TERAMO. Dopo l’intervento dei vigili del fuoco ieri sono state chiuse al traffico via Muzi e vico del Cigno per timore che il palazzo fatiscente che insiste sull’area possa crollare sui passanti.I...

TERAMO. Dopo l’intervento dei vigili del fuoco ieri sono state chiuse al traffico via Muzi e vico del Cigno per timore che il palazzo fatiscente che insiste sull’area possa crollare sui passanti.
I residenti del quartiere Santa Maria a Bitetto avevano inviato un esposto a prefetto, presidente della Regione, Comune, Provincia, Asl, Cor Abruzzo per il sisma dell'Italia centrale del 2016 e vigili del fuoco segnalando l’edificio posto tra largo Paris, vico del Cigno e via Muzi. Ieri è arrivata la conferma da parte dei vigili del fuoco sulla sua pericolosità. Per motivi di pubblica sicurezza, dunque, è stato interdetto il traffico sia veicolare che pedonale sulle due vie.

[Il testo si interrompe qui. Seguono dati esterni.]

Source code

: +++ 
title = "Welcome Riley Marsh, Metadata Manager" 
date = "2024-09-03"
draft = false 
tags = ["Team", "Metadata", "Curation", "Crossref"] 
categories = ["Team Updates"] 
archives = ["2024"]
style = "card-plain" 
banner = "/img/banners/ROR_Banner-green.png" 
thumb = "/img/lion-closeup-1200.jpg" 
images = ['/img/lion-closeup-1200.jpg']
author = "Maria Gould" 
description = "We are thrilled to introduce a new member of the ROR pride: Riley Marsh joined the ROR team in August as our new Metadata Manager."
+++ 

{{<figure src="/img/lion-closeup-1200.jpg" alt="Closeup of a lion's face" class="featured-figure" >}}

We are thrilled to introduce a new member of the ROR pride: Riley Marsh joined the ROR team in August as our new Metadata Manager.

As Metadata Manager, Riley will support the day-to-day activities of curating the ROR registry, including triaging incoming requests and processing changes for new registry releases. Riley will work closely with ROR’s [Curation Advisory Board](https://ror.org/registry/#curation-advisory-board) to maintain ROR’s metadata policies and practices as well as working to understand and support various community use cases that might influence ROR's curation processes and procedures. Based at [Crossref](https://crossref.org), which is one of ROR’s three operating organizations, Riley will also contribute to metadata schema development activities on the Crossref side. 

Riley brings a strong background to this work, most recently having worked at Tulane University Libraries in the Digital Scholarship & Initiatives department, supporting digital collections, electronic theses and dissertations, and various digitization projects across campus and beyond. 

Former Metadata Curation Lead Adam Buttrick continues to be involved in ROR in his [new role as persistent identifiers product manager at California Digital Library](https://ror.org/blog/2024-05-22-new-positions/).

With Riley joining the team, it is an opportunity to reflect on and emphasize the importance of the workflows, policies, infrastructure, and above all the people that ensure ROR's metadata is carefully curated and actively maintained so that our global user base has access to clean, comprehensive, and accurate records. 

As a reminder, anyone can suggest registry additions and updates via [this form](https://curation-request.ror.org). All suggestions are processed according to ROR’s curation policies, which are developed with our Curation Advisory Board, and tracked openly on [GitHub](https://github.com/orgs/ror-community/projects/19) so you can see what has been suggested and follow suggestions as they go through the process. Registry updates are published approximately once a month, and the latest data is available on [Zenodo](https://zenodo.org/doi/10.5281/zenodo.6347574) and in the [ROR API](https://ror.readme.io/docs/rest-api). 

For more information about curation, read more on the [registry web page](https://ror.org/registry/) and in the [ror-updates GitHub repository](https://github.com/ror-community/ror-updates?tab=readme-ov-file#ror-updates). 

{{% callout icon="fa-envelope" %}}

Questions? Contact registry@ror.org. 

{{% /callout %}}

Il comitato del quartiere Santa Maria a Bitetto sottolinea: «Il Comune nell'immediato dovrà attivarsi per permettere almeno ai residenti di raggiungere il cuore del quartiere, che è stretto tra il tunnel di via Stazio realizzato per contenere gli eventuali crolli del Braga, le transenne poste in via Muzi e i cantieri di vico della Pinacoteca e vico del Carro, che di fatto bloccano gli accessi. Sarà certamente necessario intervenire cambiando i sensi di marcia e adottando provvedimenti utili a snellire il traffico nell'intera area. Per questo i residenti chiedono un incontro urgente con l’assessore competente e i tecnici comunali. Ci sono poi», conclude il comitato, «le decisioni da prendere per il medio e lungo periodo. Il quartiere attende una soluzione definitiva, auspicando la ristrutturazione o la ricostruzione del palazzo di via Muzi che da trent'anni è fonte di pericoli, scarsa igiene nonché mancanza di decoro».